◆ **Task objective**:
Wherever a line holds the word "Блоки", copy that line from the data.

Dataset excerpts:
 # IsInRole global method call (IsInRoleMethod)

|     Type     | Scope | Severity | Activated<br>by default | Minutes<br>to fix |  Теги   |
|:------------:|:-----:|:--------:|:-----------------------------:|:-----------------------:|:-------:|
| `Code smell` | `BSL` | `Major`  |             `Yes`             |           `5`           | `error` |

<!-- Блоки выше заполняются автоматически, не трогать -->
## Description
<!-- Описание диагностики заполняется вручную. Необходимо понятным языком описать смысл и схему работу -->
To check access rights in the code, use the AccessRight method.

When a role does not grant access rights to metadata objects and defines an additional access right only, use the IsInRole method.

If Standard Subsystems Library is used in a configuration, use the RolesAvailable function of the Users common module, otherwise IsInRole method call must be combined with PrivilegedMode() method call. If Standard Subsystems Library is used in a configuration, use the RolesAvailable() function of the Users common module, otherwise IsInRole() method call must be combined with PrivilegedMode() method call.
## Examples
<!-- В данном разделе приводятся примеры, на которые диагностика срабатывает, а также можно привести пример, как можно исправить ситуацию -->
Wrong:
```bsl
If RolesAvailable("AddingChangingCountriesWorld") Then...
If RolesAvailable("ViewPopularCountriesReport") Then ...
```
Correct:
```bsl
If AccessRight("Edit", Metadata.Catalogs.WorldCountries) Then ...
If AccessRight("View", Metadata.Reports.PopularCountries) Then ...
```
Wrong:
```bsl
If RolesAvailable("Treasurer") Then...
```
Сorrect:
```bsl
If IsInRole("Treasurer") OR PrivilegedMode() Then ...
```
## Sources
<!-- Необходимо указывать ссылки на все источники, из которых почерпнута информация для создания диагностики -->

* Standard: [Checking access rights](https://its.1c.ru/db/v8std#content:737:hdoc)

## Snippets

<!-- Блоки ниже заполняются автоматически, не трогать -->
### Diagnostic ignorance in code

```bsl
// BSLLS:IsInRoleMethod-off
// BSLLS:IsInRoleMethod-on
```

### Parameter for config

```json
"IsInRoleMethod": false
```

◆ **Exercise result**:
<!-- Блоки выше заполняются автоматически, не трогать -->
<!-- Блоки ниже заполняются автоматически, не трогать -->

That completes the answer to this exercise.